#### [Exercise prompt]
Your copy should hold exactly the lines from the beginning of the listing below through the line with "如果param是一个指针（或", without any pictures.

——————————

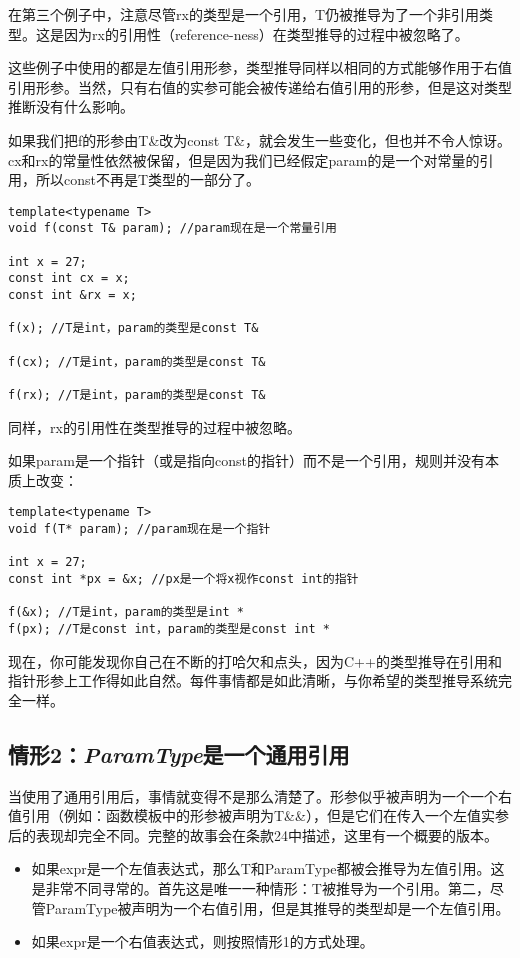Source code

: 在第三个例子中，注意尽管rx的类型是一个引用，T仍被推导为了一个非引用类型。这是因为rx的引用性（reference-ness）在类型推导的过程中被忽略了。

这些例子中使用的都是左值引用形参，类型推导同样以相同的方式能够作用于右值引用形参。当然，只有右值的实参可能会被传递给右值引用的形参，但是这对类型推断没有什么影响。

如果我们把f的形参由T\&改为const T\&，就会发生一些变化，但也并不令人惊讶。cx和rx的常量性依然被保留，但是因为我们已经假定param的是一个对常量的引用，所以const不再是T类型的一部分了。
\begin{lstlisting}
template<typename T>
void f(const T& param); //param现在是一个常量引用

int x = 27;
const int cx = x;
const int &rx = x;

f(x); //T是int，param的类型是const T&

f(cx); //T是int，param的类型是const T&

f(rx); //T是int，param的类型是const T&
\end{lstlisting}
同样，rx的引用性在类型推导的过程中被忽略。

如果param是一个指针（或是指向const的指针）而不是一个引用，规则并没有本质上改变：

\begin{lstlisting}
template<typename T>
void f(T* param); //param现在是一个指针

int x = 27;
const int *px = &x; //px是一个将x视作const int的指针

f(&x); //T是int，param的类型是int *
f(px); //T是const int，param的类型是const int *
\end{lstlisting}
现在，你可能发现你自己在不断的打哈欠和点头，因为C++的类型推导在引用和指针形参上工作得如此自然。每件事情都是如此清晰，与你希望的类型推导系统完全一样。

\subsection*{情形2：\textit{ParamType}是一个通用引用}
当使用了通用引用后，事情就变得不是那么清楚了。形参似乎被声明为一个一个右值引用（例如：函数模板中的形参被声明为T\&\&），但是它们在传入一个左值实参后的表现却完全不同。完整的故事会在条款24中描述，这里有一个概要的版本。

\begin{itemize}
\item{如果expr是一个左值表达式，那么T和ParamType都被会推导为左值引用。这是非常不同寻常的。首先这是唯一一种情形：T被推导为一个引用。第二，尽管ParamType被声明为一个右值引用，但是其推导的类型却是一个左值引用。}
\item{如果expr是一个右值表达式，则按照情形1的方式处理。}
\end{itemize}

——————————

#### [Answer for this exercise]
Source code

: 在第三个例子中，注意尽管rx的类型是一个引用，T仍被推导为了一个非引用类型。这是因为rx的引用性（reference-ness）在类型推导的过程中被忽略了。

这些例子中使用的都是左值引用形参，类型推导同样以相同的方式能够作用于右值引用形参。当然，只有右值的实参可能会被传递给右值引用的形参，但是这对类型推断没有什么影响。

如果我们把f的形参由T\&改为const T\&，就会发生一些变化，但也并不令人惊讶。cx和rx的常量性依然被保留，但是因为我们已经假定param的是一个对常量的引用，所以const不再是T类型的一部分了。
\begin{lstlisting}
template<typename T>
void f(const T& param); //param现在是一个常量引用

int x = 27;
const int cx = x;
const int &rx = x;

f(x); //T是int，param的类型是const T&

f(cx); //T是int，param的类型是const T&

f(rx); //T是int，param的类型是const T&
\end{lstlisting}
同样，rx的引用性在类型推导的过程中被忽略。

如果param是一个指针（或是指向const的指针）而不是一个引用，规则并没有本质上改变：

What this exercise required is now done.